DISASTER SEMINARS

Dear Nii Kpakpo,

Remember when we used to write letters for our seniors in high school because of our fine handwriting? The letters usually went something like this: The brightness of this day has given me the opportunity to write you this missive from the bottom of my heart.

It is with great pleasure that I send these words your way, blah blah blah.

The moonlight of this night has presented me with the opportunity to write you this letter.

Today as I walked through town, all I could think of was to find stuff to tell you about. But there are so many things to tell you about the savannah that I wouldn’t know where to start. I have already told you plenty already that has to do with my experiences as I gallivant in this savannah region.

Today we started disaster management seminars in the office and the response was good. There was a presentation on the formation of Disaster Volunteer Groups in the various communities and their importance as the first line when it comes to disaster management under social mobilization. We were made to realize that disaster management is not only about giving relief items etc but also about education and mobilizing society to prevent man made or caused disasters as much as possible.

Yours truly also presented on climate change and natural disasters such as flooding and water disasters. It became imperative during the seminar that it is important that the various government organizations and all stakeholders come together to forestall any disasters. There is the need for assessment and monitoring disaster prone areas and liaising with other organizations especially law enforcement for all to be aware of what happens when disasters happen.

The seminar will go on the whole of this week and from the way it is going, it was a good idea to have this seminar and I commend my coordinator for this initiative.

Nii Kpakpo, living up here in the savannah has not been quite easy. It is a lonesome life but gradually having built a friend base, the support system is starting to form. It is always true what they say that you know who your true friends are when you get into crisis.

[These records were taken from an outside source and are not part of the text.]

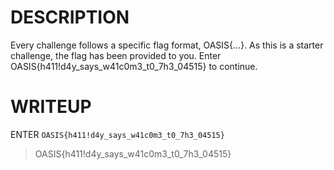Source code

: # DESCRIPTION
Every challenge follows a specific flag format, OASIS{...}. As this is a starter challenge, the flag has been provided to you. Enter OASIS{h411!d4y_says_w41c0m3_t0_7h3_04515} to continue.
# WRITEUP
ENTER `OASIS{h411!d4y_says_w41c0m3_t0_7h3_04515}`

>OASIS{h411!d4y_says_w41c0m3_t0_7h3_04515}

I daresay that it is important for a person to go through hardships to realize who their true friends are.

I have made some very interesting potpourri (brofo) of friends whilst I have been here. People see me in town and they consider me a newcomer in town because when I talk, I say I relocated in May and that has just been a few months. What they don’t know is that I have been coming here intermittently since 2001 so I know the terrain quite well.

Moreover being a social researcher has helped because I have studied the society and know how to blend in and move about without being too conspicuous as an outsider. Maybe I should get a Muslim name like Farouk or Abdul and my transition will be complete.

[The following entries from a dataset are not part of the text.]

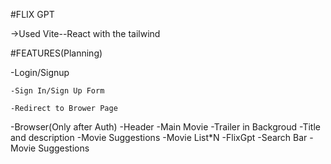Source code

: #FLIX GPT

->Used Vite--React with the tailwind


#FEATURES(Planning)

-Login/Signup

    -Sign In/Sign Up Form
    
    -Redirect to Brower Page
-Browser(Only after Auth)
    -Header
    -Main Movie 
        -Trailer in Backgroud
        -Title and description
        -Movie Suggestions
            -Movie List*N
-FlixGpt
    -Search Bar
        -Movie Suggestions
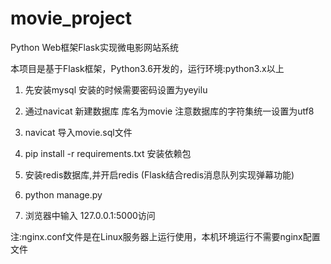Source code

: # movie_project
Python Web框架Flask实现微电影网站系统

本项目是基于Flask框架，Python3.6开发的，运行环境:python3.x以上 
1. 先安装mysql
   安装的时候需要密码设置为yeyilu

2. 通过navicat 新建数据库 库名为movie 注意数据库的字符集统一设置为utf8

3. navicat 导入movie.sql文件

4. pip install -r requirements.txt 安装依赖包


5. 安装redis数据库,并开启redis (Flask结合redis消息队列实现弹幕功能)


6. python manage.py


7. 浏览器中输入 127.0.0.1:5000访问

注:nginx.conf文件是在Linux服务器上运行使用，本机环境运行不需要nginx配置文件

Kpakpo, you know as for boys boys they will always sort you out one way or the other no two ways. The boys boys have been helpful in getting through some scrapes. It is rather interesting that whilst I was in Hustle City I didn’t get into such scrapes mostly because your aunty, mommy, was there to sort me out, always asking if I needed one thing or the other. That woman is an amazing woman, like most of the women in my life and I thank God for her life.

This is a place where you ask for a lift and the person will take you, a total stranger, wherever you are going before they set their course on their own way. So imagine me standing at the roadside wanting a lift and usually ii get a lift on the back of a motorcycle especially if the person is going your way. It’s a pretty nice system that you won’t get in the Hustle City mostly because of mistrust and wickedness.

You might end up giving your killers a lift and if you are lucky they just rob you of your car and valuables and spare your life or if you resist, they maim you. It is not advisable to do good in Hustle City because there are too many tricksters and con artists in the system preying on the goodness of people’s hearts to do wicked deeds.

Anyway Kpakpo, this letter is a short one and for your information, I have taken a long indefinite leave off social media. In recent days, I have let some people get to me with their narrow-mindedness and these are people who hide behind computer personalities to just cast aspersions. I noticed rather that most of these people were not the same in real life.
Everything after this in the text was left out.